-------- SOURCE DATA
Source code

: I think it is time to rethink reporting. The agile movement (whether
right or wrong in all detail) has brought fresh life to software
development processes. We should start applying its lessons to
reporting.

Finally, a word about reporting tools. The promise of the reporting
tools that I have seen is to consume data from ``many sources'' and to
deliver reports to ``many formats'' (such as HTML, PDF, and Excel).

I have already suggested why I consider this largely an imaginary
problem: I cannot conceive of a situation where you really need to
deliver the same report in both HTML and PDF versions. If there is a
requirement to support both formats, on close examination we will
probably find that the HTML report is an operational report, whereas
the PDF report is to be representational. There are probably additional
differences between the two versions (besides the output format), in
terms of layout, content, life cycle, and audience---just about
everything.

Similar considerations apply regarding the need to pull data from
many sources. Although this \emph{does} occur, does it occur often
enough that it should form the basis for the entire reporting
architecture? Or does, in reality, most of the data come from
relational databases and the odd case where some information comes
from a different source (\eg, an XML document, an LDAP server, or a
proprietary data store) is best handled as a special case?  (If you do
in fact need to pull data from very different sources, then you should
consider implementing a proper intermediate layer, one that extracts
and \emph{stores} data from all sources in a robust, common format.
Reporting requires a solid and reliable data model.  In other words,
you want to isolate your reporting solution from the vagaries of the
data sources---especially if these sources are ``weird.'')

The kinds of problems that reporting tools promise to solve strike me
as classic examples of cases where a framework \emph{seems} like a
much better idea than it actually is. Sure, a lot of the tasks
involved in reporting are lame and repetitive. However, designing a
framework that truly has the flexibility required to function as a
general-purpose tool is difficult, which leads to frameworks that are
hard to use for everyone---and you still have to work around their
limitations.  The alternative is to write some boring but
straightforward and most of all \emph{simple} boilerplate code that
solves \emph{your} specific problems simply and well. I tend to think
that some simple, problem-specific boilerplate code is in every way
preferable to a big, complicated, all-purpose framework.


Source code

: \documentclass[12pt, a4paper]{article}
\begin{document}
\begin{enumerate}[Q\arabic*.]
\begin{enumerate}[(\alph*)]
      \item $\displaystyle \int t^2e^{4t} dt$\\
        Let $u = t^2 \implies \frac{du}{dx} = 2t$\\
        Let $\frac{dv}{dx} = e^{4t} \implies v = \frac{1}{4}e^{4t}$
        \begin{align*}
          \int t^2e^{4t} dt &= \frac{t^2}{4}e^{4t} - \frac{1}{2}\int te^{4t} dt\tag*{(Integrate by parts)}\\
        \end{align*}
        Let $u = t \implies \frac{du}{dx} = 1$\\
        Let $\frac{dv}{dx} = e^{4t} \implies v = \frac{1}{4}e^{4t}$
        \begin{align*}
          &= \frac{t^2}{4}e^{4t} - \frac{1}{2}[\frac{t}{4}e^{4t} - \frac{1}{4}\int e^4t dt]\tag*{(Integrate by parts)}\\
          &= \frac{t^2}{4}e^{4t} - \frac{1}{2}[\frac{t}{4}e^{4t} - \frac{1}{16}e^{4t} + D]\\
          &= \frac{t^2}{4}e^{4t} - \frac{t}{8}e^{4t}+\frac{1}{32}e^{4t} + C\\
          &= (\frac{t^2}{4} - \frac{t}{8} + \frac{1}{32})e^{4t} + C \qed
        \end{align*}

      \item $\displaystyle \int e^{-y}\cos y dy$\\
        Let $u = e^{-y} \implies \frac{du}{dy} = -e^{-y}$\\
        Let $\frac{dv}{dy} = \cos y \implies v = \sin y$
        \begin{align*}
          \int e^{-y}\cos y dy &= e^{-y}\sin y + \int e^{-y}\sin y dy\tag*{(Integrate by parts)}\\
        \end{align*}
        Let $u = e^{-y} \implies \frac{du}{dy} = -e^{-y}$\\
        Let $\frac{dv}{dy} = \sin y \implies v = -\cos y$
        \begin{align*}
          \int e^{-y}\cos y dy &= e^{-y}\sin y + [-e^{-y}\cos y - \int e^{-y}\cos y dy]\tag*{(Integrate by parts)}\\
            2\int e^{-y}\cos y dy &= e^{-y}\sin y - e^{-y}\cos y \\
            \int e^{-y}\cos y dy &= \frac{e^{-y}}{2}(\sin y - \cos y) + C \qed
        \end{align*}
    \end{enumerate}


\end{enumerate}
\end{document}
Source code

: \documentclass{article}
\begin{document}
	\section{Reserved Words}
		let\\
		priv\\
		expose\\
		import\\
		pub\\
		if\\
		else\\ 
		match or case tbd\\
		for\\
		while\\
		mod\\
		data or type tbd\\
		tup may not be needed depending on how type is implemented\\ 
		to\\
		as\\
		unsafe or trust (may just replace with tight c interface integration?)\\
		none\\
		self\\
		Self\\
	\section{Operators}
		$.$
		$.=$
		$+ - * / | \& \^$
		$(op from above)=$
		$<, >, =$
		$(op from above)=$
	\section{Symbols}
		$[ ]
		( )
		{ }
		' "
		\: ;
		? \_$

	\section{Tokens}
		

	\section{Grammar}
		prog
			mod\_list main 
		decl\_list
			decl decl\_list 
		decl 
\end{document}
----------------
Repeat every record above exactly as it appears.

Source code

: I think it is time to rethink reporting. The agile movement (whether
right or wrong in all detail) has brought fresh life to software
development processes. We should start applying its lessons to
reporting.

Finally, a word about reporting tools. The promise of the reporting
tools that I have seen is to consume data from ``many sources'' and to
deliver reports to ``many formats'' (such as HTML, PDF, and Excel).

I have already suggested why I consider this largely an imaginary
problem: I cannot conceive of a situation where you really need to
deliver the same report in both HTML and PDF versions. If there is a
requirement to support both formats, on close examination we will
probably find that the HTML report is an operational report, whereas
the PDF report is to be representational. There are probably additional
differences between the two versions (besides the output format), in
terms of layout, content, life cycle, and audience---just about
everything.

Similar considerations apply regarding the need to pull data from
many sources. Although this \emph{does} occur, does it occur often
enough that it should form the basis for the entire reporting
architecture? Or does, in reality, most of the data come from
relational databases and the odd case where some information comes
from a different source (\eg, an XML document, an LDAP server, or a
proprietary data store) is best handled as a special case?  (If you do
in fact need to pull data from very different sources, then you should
consider implementing a proper intermediate layer, one that extracts
and \emph{stores} data from all sources in a robust, common format.
Reporting requires a solid and reliable data model.  In other words,
you want to isolate your reporting solution from the vagaries of the
data sources---especially if these sources are ``weird.'')

The kinds of problems that reporting tools promise to solve strike me
as classic examples of cases where a framework \emph{seems} like a
much better idea than it actually is. Sure, a lot of the tasks
involved in reporting are lame and repetitive. However, designing a
framework that truly has the flexibility required to function as a
general-purpose tool is difficult, which leads to frameworks that are
hard to use for everyone---and you still have to work around their
limitations.  The alternative is to write some boring but
straightforward and most of all \emph{simple} boilerplate code that
solves \emph{your} specific problems simply and well. I tend to think
that some simple, problem-specific boilerplate code is in every way
preferable to a big, complicated, all-purpose framework.


Source code

: \documentclass[12pt, a4paper]{article}
\begin{document}
\begin{enumerate}[Q\arabic*.]
\begin{enumerate}[(\alph*)]
      \item $\displaystyle \int t^2e^{4t} dt$\\
        Let $u = t^2 \implies \frac{du}{dx} = 2t$\\
        Let $\frac{dv}{dx} = e^{4t} \implies v = \frac{1}{4}e^{4t}$
        \begin{align*}
          \int t^2e^{4t} dt &= \frac{t^2}{4}e^{4t} - \frac{1}{2}\int te^{4t} dt\tag*{(Integrate by parts)}\\
        \end{align*}
        Let $u = t \implies \frac{du}{dx} = 1$\\
        Let $\frac{dv}{dx} = e^{4t} \implies v = \frac{1}{4}e^{4t}$
        \begin{align*}
          &= \frac{t^2}{4}e^{4t} - \frac{1}{2}[\frac{t}{4}e^{4t} - \frac{1}{4}\int e^4t dt]\tag*{(Integrate by parts)}\\
          &= \frac{t^2}{4}e^{4t} - \frac{1}{2}[\frac{t}{4}e^{4t} - \frac{1}{16}e^{4t} + D]\\
          &= \frac{t^2}{4}e^{4t} - \frac{t}{8}e^{4t}+\frac{1}{32}e^{4t} + C\\
          &= (\frac{t^2}{4} - \frac{t}{8} + \frac{1}{32})e^{4t} + C \qed
        \end{align*}

      \item $\displaystyle \int e^{-y}\cos y dy$\\
        Let $u = e^{-y} \implies \frac{du}{dy} = -e^{-y}$\\
        Let $\frac{dv}{dy} = \cos y \implies v = \sin y$
        \begin{align*}
          \int e^{-y}\cos y dy &= e^{-y}\sin y + \int e^{-y}\sin y dy\tag*{(Integrate by parts)}\\
        \end{align*}
        Let $u = e^{-y} \implies \frac{du}{dy} = -e^{-y}$\\
        Let $\frac{dv}{dy} = \sin y \implies v = -\cos y$
        \begin{align*}
          \int e^{-y}\cos y dy &= e^{-y}\sin y + [-e^{-y}\cos y - \int e^{-y}\cos y dy]\tag*{(Integrate by parts)}\\
            2\int e^{-y}\cos y dy &= e^{-y}\sin y - e^{-y}\cos y \\
            \int e^{-y}\cos y dy &= \frac{e^{-y}}{2}(\sin y - \cos y) + C \qed
        \end{align*}
    \end{enumerate}


\end{enumerate}
\end{document}
Source code

: \documentclass{article}
\begin{document}
	\section{Reserved Words}
		let\\
		priv\\
		expose\\
		import\\
		pub\\
		if\\
		else\\ 
		match or case tbd\\
		for\\
		while\\
		mod\\
		data or type tbd\\
		tup may not be needed depending on how type is implemented\\ 
		to\\
		as\\
		unsafe or trust (may just replace with tight c interface integration?)\\
		none\\
		self\\
		Self\\
	\section{Operators}
		$.$
		$.=$
		$+ - * / | \& \^$
		$(op from above)=$
		$<, >, =$
		$(op from above)=$
	\section{Symbols}
		$[ ]
		( )
		{ }
		' "
		\: ;
		? \_$

	\section{Tokens}
		

	\section{Grammar}
		prog
			mod\_list main 
		decl\_list
			decl decl\_list 
		decl 
\end{document}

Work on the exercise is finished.